No, no, I won't be haunting Instructional League ball-parks with my secret stash of back-door superfractors and a fine-point sharpie, sweet-talking all those future first ballot hall-of-famers into making me rich before they get on the bus to Rancho Cucamonga.

When I travel I go spelunking for dusty gold in the form of old baseball card products that have been stuck in out-of-the-way little box stores for far too long. Which hopefully leads to unexpected card discoveries like that Miguel Olivio up there, who was rescued from a particularly dusty Toys-R-Us, a chain that never seems to take cards off their shelves not matter what. Though I would like to discover I'm wrong on that, and find the link to Geoffrey's secret clearance website with all his unsold baseball card blister packs. I mean, they gotta end up somewhere...

This time I will leave home with a stash of scanned cards ready for some babble-head action. And a wireless keyboard. Now if I just have a bit of cell service, though I might likely be just a bit outside...

Monday, July 8, 2013

The Italian God of Walks?


Can't say I've ever seen a League Leader card for Walks before. Well, at least not since I bought this card 12 years ago. And promptly forgot all about it.

Maybe this is one more reason the A's started building a team around OBP (On-Base Percentage) for the 2002 season, just after Giambi left to free agency. Of course, I only know that from the movie version of Moneyball. Haven't read the book yet, though I have been starting to lazily watch for a copy.

Speaking of Moneyball, I would think that movie would be an ideal toppic for a set of baseball cards. There is that one guy somehow involved with owning Topps who has a bit of Hollywood experience that you might have heard of that you would think could help with the right rights Topps would need. So many ways they could make cards referencing that movie.

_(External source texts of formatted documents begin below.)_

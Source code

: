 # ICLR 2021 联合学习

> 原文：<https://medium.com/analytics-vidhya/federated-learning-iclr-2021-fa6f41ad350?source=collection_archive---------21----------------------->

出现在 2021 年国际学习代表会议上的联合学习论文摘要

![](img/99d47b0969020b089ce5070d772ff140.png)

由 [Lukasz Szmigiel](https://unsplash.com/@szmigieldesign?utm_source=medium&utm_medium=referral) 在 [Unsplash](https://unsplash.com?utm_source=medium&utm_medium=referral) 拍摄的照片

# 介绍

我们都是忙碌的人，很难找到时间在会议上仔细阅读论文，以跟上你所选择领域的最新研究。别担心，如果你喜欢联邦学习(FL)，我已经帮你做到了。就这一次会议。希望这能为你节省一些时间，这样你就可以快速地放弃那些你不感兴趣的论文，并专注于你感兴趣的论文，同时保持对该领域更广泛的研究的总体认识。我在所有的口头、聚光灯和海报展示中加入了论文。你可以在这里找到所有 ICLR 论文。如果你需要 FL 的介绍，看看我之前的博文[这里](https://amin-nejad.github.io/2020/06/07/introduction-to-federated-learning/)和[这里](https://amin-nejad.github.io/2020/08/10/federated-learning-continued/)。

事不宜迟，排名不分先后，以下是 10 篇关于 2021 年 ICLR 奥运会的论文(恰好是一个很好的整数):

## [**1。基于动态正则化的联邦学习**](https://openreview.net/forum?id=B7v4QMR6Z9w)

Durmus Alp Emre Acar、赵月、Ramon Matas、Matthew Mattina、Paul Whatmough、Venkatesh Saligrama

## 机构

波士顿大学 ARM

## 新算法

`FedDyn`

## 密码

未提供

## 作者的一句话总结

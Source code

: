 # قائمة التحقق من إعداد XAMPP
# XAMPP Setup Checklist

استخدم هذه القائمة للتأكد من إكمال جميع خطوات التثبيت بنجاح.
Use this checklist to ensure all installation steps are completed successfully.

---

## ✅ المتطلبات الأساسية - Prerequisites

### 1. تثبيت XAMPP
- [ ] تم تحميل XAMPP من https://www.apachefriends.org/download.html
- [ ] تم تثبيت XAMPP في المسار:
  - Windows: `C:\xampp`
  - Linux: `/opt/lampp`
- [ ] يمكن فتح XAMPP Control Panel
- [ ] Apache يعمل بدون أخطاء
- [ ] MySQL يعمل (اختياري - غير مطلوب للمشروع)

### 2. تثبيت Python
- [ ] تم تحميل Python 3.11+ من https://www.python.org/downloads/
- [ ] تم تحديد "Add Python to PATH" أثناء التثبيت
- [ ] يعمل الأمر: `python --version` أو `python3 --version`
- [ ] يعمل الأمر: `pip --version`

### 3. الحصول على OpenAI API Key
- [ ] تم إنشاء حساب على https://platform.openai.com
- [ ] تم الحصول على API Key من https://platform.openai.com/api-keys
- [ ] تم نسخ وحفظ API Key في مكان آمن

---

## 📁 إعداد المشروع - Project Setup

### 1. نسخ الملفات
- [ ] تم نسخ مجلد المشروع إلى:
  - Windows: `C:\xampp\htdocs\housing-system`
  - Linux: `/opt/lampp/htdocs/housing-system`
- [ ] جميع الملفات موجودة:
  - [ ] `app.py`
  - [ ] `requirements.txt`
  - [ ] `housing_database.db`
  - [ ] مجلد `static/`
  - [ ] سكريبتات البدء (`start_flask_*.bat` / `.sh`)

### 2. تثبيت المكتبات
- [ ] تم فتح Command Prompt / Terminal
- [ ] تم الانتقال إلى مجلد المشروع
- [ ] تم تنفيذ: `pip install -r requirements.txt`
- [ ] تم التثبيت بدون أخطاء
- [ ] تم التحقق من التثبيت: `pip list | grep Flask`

Anyhow, was sorting some 2001 Topps doubles for a trade and found this one. I have about 3/4 of the set myself and will work on completing it later this year, so don't give your commons to the orphanage in Guadalajara just yet. Not my favorite set ever by any means. Dark color borders don't really appeal to me; in fact I think the scan looks better on my computer screen against a white backdrop than the real card does in my hand. They probably don't irritate as many people as bright color borders do, but they probably don't excite very many folks either.

And these cards are not aging well as the foil printing on the fronts (no foil on the reverse of the card, which is pictured above) blurs out increasingly over time on some cards, even in penny sleeves. Maybe they came in the packs that way, I can't remember. I probably just got pulled in for a year by the 50th Anniversary hoo-hahh. Actually, I do remember collecting in 2001 fairly well and have 4 different half-completed sets to show for it. I think I will just do a whole 2001: A Collecting Odyssey some other night.

But I like this League Leader card. I don't much care for the front of it. The National League lead jerk-face is on the other side of the card. I always liked his father so much more. How many cards feature two steroid players on one card? Oh, yeah, a whole bunch.

I have no idea if Topps has ever made a BB Leader card before or since. There is also a card for leading in Hits, and Slugging Percentage as well, another category I've never seen on a card. The two-sided approach is also unique (in my experience at least), with the National League Leader on the front and the American League guy on the back. It would have been more neat if whichever of the two led MLB would have been on the front. Of course the OCD collectors would probably complain about that though. Is it OCD for me to complain about the reverse?

Giambi is currently the active leader in walks across MLB, good for 33rd place All-Time. He is only the active leader because Jim Thome finally retired just last week. Betcha might've missed that news.

How does he compare to Youk? Pretty favorably. Youk's career has been much shorter and doesn't look like it will have much more length to it. But on the percentages about these things that get a little saber-ish, Giambi is much better at drawing the freebie, actually twice as good as league averages. Youkilis strolls down to first more than the average baseball player, but not quite as often as Giambi.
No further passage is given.